◆ What to produce
Each line from the one holding "否 | 数据集类型 |" to the end of the listing below must be given again exactly as it appears.

◆ Provided data
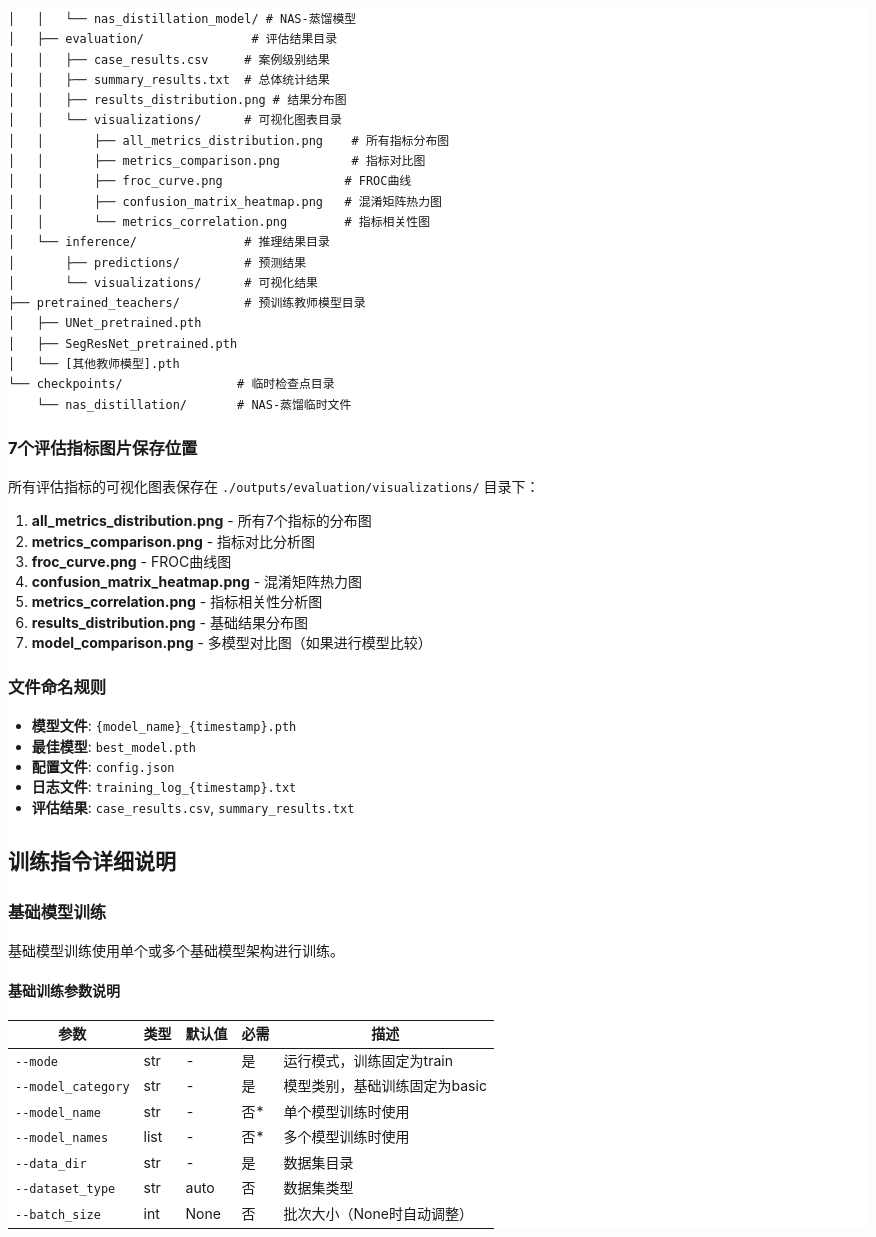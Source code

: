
 ```
│   │   └── nas_distillation_model/ # NAS-蒸馏模型
│   ├── evaluation/               # 评估结果目录
│   │   ├── case_results.csv     # 案例级别结果
│   │   ├── summary_results.txt  # 总体统计结果
│   │   ├── results_distribution.png # 结果分布图
│   │   └── visualizations/      # 可视化图表目录
│   │       ├── all_metrics_distribution.png    # 所有指标分布图
│   │       ├── metrics_comparison.png          # 指标对比图
│   │       ├── froc_curve.png                 # FROC曲线
│   │       ├── confusion_matrix_heatmap.png   # 混淆矩阵热力图
│   │       └── metrics_correlation.png        # 指标相关性图
│   └── inference/               # 推理结果目录
│       ├── predictions/         # 预测结果
│       └── visualizations/      # 可视化结果
├── pretrained_teachers/         # 预训练教师模型目录
│   ├── UNet_pretrained.pth
│   ├── SegResNet_pretrained.pth
│   └── [其他教师模型].pth
└── checkpoints/                # 临时检查点目录
    └── nas_distillation/       # NAS-蒸馏临时文件
```

### 7个评估指标图片保存位置

所有评估指标的可视化图表保存在 `./outputs/evaluation/visualizations/` 目录下：

1. **all_metrics_distribution.png** - 所有7个指标的分布图
2. **metrics_comparison.png** - 指标对比分析图
3. **froc_curve.png** - FROC曲线图
4. **confusion_matrix_heatmap.png** - 混淆矩阵热力图
5. **metrics_correlation.png** - 指标相关性分析图
6. **results_distribution.png** - 基础结果分布图
7. **model_comparison.png** - 多模型对比图（如果进行模型比较）

### 文件命名规则

- **模型文件**: `{model_name}_{timestamp}.pth`
- **最佳模型**: `best_model.pth`
- **配置文件**: `config.json`
- **日志文件**: `training_log_{timestamp}.txt`
- **评估结果**: `case_results.csv`, `summary_results.txt`

## 训练指令详细说明

### 基础模型训练

基础模型训练使用单个或多个基础模型架构进行训练。

#### 基础训练参数说明

| 参数 | 类型 | 默认值 | 必需 | 描述 |
|------|------|--------|------|------|
| `--mode` | str | - | 是 | 运行模式，训练固定为train |
| `--model_category` | str | - | 是 | 模型类别，基础训练固定为basic |
| `--model_name` | str | - | 否* | 单个模型训练时使用 |
| `--model_names` | list | - | 否* | 多个模型训练时使用 |
| `--data_dir` | str | - | 是 | 数据集目录 |
| `--dataset_type` | str | auto | 否 | 数据集类型 |
| `--batch_size` | int | None | 否 | 批次大小（None时自动调整） |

◆ Reply
| `--dataset_type` | str | auto | 否 | 数据集类型 |
| `--batch_size` | int | None | 否 | 批次大小（None时自动调整） |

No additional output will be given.